Sam Cooke Was Killed in a Mostly Naked Rage
According to the official story, the soul singer was with a girl in a motel room when she panicked and accidentally grabbed his clothes as well as her own before fleeing, leaving him with nothing but a blazer and one shoe. Dressed in his only remaining clothing, he approached the motel manager, demanding to know where the girl was and physically threatening her until she shot him. This doesn’t add up to Cooke’s loved ones, and theories range from a setup to a body dump, but whatever the case, he was found in a truly sorry state.
Gram Parsons’s Botched Cremation
The singer’s manager claims he wanted to be cremated and his ashes scattered at Joshua Tree but his family instead planned a traditional burial in Louisiana, so he kidnapped his former client from the airport, drove him to Joshua Tree, and lit his body on fire. He only succeeded in alarming nearby police.
Tupac’s Fitting Last Words
The controversial rapper, wherever he is, is almost certainly proud of using his last breath to curse a cop. In 2014, a retired Las Vegas police sergeant revealed he was the one to pull Tupac out of the BMW and, perhaps unaware of the Notorious B.I.G. diss track, asked “Who shot you?” Tupac took a deep breath, said “Fuck you,” and lost consciousness.
Eva Peron’s Body Went Missing For 20 Years
After the Broadway icon’s death from cervical cancer, her body was displayed for the public, which might have been a mistake, because then there was a coup and she wasn’t seen for a good few decades. Then, one day, it showed up on the doorstep of her former husband and his new wife. A surprising number of rom-coms start that way.
A Thwarted Threesome (Kind Of) Killed Janis Joplin
To be clear, it’s almost impossible to murder someone with your sexual choices, but it’s true that the night before she died, Joplin had planned a threesome with her fiance and ex-girlfriend and they both bailed on her. She got bored and sad, bought some heroin, and overdosed (allegedly -- the ex thinks she got too high and hit her head).
Rasputin’s Penis
According to legend, the mad monk’s impressive unit was either cut off by his killers or stolen from the morgue by an old flame. Somehow, a group of Russian women living in Paris believed the sacred dong had made its way to them, and they worshiped whatever it was they had until his daughter supposedly showed up to reclaim it. Eventually -- the proprietors aren’t saying how -- it completed its trip around the continent and ended up back in Russia at the Museum of Russian Erotica, where “it” remains on display.

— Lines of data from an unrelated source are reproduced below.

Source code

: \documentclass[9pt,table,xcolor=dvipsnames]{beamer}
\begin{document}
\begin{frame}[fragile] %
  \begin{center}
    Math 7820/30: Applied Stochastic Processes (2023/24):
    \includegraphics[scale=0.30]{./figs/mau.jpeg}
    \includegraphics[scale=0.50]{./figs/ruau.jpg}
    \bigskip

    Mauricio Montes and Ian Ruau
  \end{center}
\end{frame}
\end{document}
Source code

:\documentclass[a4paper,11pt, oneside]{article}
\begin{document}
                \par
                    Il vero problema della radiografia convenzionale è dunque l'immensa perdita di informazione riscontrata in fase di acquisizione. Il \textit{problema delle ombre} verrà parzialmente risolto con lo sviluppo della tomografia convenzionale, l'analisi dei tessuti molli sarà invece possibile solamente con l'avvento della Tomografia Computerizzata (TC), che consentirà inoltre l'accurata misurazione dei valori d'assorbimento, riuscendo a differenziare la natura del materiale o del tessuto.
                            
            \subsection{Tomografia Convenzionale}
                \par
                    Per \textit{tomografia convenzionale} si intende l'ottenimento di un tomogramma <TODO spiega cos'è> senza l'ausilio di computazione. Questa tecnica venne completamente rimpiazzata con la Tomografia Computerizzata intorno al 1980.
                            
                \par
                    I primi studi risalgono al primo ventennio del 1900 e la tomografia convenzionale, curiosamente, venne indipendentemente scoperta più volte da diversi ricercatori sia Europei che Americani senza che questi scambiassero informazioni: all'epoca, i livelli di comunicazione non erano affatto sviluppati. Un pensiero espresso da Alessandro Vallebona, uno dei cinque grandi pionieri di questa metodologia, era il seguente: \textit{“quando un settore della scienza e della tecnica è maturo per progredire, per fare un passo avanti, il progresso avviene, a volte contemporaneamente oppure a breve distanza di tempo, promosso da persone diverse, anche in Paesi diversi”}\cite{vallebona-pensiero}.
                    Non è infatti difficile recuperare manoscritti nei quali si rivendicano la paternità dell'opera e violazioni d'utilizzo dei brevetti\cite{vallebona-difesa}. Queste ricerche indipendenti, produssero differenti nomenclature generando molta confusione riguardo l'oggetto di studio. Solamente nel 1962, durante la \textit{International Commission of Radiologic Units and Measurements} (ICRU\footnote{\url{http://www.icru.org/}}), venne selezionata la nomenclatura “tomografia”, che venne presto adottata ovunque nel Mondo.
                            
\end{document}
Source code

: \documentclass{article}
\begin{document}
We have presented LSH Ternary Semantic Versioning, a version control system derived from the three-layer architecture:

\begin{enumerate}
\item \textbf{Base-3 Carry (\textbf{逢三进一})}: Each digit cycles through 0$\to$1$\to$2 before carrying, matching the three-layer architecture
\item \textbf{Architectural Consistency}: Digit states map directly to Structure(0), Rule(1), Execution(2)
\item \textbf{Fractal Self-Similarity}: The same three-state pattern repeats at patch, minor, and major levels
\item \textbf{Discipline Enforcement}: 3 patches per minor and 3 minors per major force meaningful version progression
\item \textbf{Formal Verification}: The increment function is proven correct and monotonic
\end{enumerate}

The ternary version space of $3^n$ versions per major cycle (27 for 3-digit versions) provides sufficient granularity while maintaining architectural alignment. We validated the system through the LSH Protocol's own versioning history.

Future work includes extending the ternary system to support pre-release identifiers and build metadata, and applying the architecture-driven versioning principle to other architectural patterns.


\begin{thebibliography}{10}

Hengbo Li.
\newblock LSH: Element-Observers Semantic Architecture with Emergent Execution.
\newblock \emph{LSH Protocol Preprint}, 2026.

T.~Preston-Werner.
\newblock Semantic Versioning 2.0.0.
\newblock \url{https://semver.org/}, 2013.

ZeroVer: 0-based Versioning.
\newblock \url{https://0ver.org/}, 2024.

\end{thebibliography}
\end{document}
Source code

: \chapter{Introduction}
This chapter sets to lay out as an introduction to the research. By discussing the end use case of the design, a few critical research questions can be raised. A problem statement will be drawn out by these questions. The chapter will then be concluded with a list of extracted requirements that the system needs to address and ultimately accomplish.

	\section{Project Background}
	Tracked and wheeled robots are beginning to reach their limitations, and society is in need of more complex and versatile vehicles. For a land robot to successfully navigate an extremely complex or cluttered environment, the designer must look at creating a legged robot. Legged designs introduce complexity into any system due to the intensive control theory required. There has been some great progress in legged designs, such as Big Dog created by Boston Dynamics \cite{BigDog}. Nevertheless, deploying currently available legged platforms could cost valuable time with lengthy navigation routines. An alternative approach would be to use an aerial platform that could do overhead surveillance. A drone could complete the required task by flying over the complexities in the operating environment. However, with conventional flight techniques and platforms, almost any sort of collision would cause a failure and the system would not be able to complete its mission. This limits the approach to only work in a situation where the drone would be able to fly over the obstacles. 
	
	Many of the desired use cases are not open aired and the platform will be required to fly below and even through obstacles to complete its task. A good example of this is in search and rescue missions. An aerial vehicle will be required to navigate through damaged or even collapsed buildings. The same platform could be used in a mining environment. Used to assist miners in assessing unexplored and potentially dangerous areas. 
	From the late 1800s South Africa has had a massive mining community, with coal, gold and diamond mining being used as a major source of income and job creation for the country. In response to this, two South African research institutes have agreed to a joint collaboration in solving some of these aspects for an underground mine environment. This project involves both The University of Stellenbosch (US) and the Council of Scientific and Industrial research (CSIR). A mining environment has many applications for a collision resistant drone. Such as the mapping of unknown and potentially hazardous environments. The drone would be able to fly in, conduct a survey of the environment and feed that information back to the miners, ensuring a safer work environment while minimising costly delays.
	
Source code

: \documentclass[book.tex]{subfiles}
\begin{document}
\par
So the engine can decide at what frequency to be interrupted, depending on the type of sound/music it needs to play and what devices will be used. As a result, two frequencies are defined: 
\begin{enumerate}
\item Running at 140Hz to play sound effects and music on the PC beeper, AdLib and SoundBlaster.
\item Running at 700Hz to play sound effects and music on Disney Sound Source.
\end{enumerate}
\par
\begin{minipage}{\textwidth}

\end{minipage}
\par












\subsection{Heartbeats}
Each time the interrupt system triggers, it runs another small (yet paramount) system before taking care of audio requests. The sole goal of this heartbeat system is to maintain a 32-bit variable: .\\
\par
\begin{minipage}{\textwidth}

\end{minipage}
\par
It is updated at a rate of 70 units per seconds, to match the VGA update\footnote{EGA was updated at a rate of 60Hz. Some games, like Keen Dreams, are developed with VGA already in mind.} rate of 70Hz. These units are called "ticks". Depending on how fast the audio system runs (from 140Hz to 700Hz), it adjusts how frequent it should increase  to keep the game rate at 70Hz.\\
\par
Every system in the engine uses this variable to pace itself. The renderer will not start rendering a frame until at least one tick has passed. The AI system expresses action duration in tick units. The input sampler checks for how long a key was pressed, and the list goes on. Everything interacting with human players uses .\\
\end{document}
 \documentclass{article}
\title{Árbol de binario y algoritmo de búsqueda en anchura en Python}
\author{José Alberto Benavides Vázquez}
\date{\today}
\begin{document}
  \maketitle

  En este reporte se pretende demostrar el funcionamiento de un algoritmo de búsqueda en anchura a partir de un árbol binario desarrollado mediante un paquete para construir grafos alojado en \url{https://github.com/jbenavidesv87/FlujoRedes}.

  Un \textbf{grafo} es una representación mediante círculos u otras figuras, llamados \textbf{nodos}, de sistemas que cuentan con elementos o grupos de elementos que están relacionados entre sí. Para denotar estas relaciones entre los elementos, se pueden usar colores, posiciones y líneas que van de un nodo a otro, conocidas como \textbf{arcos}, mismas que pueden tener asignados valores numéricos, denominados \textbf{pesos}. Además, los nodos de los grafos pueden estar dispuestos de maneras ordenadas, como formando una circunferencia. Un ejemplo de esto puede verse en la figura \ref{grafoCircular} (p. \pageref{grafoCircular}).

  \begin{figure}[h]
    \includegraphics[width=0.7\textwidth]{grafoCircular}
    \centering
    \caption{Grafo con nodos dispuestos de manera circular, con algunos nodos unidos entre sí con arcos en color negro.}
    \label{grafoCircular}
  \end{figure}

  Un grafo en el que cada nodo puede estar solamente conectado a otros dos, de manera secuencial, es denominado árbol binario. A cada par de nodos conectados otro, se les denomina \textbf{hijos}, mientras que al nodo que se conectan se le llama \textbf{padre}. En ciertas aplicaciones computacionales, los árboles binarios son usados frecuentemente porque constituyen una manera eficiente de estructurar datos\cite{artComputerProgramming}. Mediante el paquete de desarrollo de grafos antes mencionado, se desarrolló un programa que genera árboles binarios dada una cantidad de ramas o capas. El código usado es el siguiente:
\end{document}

The LA Times Publicly Accused a Mortgage Broker of Biggie’s Murder
In 1999, the LA Times announced that police had identified a suspect in the murder of Christopher Wallace A.K.A. the Notorious B.I.G., going so far as to publish his name and photo. The only problem was that he wasn’t a suspect at all. Police later confirmed that they weren’t “pursuing that theory,” the man insisted police never even spoke to him, and the Times was forced to print a retraction full of quotes like "I'm not a murderer, I'm a mortgage broker" and "How can something so completely false end up on the front page of a major newspaper?" How, indeed.